# Drying weeds for later use...



## Terry Allan Hall (Jun 24, 2010)

One of our tort-moms told me that she dries weeds for winter use, and after thinkiing about this (and after having recently been given three bales of sow-thistle), I'm giving thought to drying some, as well.

Those who do this, do you feed the weeds dry, or do you re-soak 'em 1st? Mix 'em with other dried plant matter?

What, if any, changes are made to the food-value by drying?

Are some weeds/greens better candidates than others for this form of food-storage/preservation?

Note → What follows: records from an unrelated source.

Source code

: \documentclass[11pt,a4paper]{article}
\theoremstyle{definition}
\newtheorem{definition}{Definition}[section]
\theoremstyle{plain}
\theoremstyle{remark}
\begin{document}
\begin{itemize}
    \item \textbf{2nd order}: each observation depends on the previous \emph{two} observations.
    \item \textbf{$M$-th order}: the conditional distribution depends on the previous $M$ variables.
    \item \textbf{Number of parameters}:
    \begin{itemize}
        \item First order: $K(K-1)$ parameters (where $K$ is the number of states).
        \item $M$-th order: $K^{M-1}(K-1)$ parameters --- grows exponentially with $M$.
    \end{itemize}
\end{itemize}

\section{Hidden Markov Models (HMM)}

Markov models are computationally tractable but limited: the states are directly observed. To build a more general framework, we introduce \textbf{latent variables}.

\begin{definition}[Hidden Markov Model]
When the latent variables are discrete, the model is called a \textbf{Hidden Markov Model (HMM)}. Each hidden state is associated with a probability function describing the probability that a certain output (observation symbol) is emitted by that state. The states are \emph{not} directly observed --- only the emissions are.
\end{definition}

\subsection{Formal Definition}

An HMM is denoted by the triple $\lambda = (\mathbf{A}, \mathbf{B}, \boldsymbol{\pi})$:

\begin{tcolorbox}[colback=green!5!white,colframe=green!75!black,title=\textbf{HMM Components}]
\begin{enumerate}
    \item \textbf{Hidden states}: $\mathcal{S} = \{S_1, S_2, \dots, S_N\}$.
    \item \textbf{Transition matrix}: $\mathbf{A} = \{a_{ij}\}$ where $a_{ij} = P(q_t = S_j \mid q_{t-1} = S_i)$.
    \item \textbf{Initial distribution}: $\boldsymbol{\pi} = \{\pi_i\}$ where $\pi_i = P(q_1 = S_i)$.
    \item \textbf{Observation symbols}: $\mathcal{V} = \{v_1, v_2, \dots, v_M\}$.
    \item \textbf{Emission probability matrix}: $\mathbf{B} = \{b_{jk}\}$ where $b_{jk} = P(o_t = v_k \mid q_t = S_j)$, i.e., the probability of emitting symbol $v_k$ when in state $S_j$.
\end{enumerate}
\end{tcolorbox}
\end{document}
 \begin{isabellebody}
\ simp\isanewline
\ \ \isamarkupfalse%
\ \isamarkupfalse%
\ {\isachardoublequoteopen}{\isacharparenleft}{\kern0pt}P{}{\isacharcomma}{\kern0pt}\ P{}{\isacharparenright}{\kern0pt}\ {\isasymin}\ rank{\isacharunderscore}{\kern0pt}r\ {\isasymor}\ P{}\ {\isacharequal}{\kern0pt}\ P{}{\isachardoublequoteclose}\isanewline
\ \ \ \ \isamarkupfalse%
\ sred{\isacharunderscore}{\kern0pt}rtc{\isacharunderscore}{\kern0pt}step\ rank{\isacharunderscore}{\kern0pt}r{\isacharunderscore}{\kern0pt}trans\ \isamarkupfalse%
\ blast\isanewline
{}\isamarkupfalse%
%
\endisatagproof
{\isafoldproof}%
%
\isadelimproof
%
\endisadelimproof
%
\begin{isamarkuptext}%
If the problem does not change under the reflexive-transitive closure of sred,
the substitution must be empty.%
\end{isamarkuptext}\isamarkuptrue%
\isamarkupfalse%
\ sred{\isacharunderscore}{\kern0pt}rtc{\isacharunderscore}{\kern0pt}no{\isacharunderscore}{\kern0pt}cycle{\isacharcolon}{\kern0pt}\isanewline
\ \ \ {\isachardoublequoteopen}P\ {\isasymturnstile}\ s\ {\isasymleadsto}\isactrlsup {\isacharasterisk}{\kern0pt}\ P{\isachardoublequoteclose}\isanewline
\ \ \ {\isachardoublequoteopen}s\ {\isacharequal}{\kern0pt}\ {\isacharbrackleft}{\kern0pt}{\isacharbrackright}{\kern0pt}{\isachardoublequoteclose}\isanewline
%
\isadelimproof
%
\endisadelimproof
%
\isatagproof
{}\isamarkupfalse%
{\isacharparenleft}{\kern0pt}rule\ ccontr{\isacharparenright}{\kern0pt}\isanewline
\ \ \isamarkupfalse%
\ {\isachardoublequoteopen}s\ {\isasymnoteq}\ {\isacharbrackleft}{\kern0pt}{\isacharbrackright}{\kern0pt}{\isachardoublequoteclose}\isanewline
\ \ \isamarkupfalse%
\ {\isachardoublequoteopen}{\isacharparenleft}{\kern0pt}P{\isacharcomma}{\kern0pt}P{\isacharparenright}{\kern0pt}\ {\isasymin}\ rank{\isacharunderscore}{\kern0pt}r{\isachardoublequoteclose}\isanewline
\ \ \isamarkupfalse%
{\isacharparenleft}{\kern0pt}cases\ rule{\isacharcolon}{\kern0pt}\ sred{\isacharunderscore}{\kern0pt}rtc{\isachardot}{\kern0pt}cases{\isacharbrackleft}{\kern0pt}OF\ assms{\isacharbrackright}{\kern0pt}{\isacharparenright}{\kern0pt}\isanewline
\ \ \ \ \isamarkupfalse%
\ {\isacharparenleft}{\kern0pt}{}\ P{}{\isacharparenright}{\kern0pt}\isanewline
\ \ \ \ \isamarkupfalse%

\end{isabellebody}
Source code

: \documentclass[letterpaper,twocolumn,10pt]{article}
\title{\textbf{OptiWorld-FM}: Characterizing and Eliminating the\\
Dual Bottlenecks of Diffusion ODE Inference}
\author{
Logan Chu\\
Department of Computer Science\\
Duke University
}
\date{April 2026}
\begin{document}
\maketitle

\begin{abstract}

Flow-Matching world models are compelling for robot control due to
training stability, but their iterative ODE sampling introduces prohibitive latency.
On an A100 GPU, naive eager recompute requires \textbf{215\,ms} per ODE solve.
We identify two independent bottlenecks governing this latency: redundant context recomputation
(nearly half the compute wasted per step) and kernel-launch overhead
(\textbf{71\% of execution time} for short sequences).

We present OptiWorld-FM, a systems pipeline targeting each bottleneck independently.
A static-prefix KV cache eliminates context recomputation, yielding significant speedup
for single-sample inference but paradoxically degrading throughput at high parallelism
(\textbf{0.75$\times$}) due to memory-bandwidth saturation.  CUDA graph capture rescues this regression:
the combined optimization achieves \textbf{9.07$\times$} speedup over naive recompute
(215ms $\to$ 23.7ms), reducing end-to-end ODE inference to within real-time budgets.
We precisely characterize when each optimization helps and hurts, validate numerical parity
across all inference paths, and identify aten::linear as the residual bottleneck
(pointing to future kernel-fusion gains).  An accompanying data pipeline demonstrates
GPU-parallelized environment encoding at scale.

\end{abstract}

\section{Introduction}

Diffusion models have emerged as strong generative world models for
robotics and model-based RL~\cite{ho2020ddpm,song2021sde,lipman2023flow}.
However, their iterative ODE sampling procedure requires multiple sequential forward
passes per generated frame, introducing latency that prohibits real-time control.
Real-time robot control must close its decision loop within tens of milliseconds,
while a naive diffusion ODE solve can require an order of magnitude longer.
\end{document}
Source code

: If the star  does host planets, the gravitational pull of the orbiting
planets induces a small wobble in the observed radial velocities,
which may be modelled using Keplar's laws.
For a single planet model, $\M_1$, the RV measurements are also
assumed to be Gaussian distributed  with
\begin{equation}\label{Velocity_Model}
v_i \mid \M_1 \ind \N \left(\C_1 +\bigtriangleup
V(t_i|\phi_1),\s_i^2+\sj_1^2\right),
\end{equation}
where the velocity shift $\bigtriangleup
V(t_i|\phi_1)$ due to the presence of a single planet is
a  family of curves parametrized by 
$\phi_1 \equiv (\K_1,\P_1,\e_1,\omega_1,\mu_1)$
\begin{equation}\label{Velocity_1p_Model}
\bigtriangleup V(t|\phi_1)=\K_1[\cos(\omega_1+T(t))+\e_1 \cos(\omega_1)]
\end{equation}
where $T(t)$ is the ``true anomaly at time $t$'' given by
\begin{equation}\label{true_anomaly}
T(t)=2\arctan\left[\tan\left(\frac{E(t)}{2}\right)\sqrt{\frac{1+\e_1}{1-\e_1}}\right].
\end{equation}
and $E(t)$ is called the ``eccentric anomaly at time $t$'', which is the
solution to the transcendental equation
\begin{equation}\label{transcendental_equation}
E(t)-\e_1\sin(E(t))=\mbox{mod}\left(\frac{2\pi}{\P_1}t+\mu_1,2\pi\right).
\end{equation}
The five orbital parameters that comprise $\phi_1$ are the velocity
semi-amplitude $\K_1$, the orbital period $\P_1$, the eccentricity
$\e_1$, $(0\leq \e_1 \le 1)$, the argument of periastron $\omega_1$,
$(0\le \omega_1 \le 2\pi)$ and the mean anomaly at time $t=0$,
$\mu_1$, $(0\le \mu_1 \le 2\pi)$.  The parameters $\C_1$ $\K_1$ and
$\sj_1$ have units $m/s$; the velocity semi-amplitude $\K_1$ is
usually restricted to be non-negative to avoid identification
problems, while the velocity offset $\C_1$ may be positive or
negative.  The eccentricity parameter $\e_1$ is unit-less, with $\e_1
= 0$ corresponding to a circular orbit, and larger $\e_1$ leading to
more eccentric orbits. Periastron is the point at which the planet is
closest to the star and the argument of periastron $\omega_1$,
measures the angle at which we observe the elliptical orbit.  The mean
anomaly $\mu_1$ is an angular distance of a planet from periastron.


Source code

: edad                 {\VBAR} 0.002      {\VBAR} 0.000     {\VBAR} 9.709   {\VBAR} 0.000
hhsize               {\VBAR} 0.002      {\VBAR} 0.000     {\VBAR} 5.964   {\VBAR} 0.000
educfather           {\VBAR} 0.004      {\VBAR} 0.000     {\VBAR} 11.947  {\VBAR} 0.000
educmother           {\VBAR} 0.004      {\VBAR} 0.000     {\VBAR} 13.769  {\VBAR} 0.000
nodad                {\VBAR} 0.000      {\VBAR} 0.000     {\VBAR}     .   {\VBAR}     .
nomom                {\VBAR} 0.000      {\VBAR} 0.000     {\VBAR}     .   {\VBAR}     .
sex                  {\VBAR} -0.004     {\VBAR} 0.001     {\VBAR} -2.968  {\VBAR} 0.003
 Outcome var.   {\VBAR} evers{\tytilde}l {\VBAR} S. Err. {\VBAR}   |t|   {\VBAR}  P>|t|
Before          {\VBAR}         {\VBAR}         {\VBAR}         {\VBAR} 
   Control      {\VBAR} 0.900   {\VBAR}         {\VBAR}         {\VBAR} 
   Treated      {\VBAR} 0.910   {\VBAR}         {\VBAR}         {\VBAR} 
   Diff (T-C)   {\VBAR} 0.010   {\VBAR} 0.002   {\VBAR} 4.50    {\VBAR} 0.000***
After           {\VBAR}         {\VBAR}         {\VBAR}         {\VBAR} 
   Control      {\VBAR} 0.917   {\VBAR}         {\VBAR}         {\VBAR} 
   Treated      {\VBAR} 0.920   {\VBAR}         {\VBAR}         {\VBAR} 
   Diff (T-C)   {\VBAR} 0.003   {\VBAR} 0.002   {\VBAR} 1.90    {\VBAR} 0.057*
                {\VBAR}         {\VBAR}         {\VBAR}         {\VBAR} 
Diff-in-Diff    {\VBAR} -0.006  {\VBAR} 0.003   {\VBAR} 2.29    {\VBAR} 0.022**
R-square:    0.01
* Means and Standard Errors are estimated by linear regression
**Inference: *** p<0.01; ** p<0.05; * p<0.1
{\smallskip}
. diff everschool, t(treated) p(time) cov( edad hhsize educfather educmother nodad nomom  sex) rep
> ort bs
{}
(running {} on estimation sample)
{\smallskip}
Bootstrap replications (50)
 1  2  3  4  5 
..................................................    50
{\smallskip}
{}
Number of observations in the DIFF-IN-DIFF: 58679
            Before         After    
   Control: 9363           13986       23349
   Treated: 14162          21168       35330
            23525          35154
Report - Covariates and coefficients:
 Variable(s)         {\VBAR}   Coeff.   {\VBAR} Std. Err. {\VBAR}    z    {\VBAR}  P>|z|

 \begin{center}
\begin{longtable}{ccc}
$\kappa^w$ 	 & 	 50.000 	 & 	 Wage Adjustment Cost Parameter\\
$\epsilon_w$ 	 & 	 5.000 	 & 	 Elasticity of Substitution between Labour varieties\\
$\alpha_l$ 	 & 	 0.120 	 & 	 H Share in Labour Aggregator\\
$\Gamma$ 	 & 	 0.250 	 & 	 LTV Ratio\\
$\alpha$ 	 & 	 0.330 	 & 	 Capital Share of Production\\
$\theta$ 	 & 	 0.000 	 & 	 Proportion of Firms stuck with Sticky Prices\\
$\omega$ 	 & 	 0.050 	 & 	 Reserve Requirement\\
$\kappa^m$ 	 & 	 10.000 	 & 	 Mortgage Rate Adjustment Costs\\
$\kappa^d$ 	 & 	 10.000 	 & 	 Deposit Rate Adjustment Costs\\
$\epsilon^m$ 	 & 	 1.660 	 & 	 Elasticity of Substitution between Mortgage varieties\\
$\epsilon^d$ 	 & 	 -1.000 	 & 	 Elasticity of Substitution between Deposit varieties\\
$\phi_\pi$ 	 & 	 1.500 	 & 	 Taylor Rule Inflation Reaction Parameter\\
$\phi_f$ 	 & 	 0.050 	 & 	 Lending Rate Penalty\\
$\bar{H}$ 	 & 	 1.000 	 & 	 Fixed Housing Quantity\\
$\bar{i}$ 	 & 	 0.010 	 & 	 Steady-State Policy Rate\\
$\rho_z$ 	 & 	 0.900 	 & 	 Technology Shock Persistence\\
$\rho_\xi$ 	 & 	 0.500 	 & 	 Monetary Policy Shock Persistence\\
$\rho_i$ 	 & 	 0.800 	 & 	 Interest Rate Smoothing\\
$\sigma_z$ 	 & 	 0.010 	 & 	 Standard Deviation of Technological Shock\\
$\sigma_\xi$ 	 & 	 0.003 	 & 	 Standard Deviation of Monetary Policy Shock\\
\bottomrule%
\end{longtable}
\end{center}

As always, thanks in advance for sharing your ideas...


----------



## Paige Lewis (Jun 24, 2010)

I have actually just started drying some weeds for the winter, so far i have only dried out some dandelion leaves, i got the idea from a book 'naturalistic keeping and breeding of Hermanns tortoises' by Wolfgang Wegehaupt, its an excellent book and he dries out weeds for his tortoises as in the summer months in the wild they would not have the lush weeds that would be around in the spring due to the extreme heat. I myself am not so sure on exactly how the nutrition changes with drying weeds, the one thing i have read though is that the protein content of dried weeds is far higher than that of fresh weeds.


----------



## Terry Allan Hall (Jun 24, 2010)

Paige Lewis said:


> I have actually just started drying some weeds for the winter, so far i have only dried out some dandelion leaves, i got the idea from a book 'naturalistic keeping and breeding of Hermanns tortoises' by Wolfgang Wegehaupt, its an excellent book and he dries out weeds for his tortoises as in the summer months in the wild they would not have the lush weeds that would be around in the spring due to the extreme heat. I myself am not so sure on exactly how the nutrition changes with drying weeds, the one thing i have read though is that the protein content of dried weeds is far higher than that of fresh weeds.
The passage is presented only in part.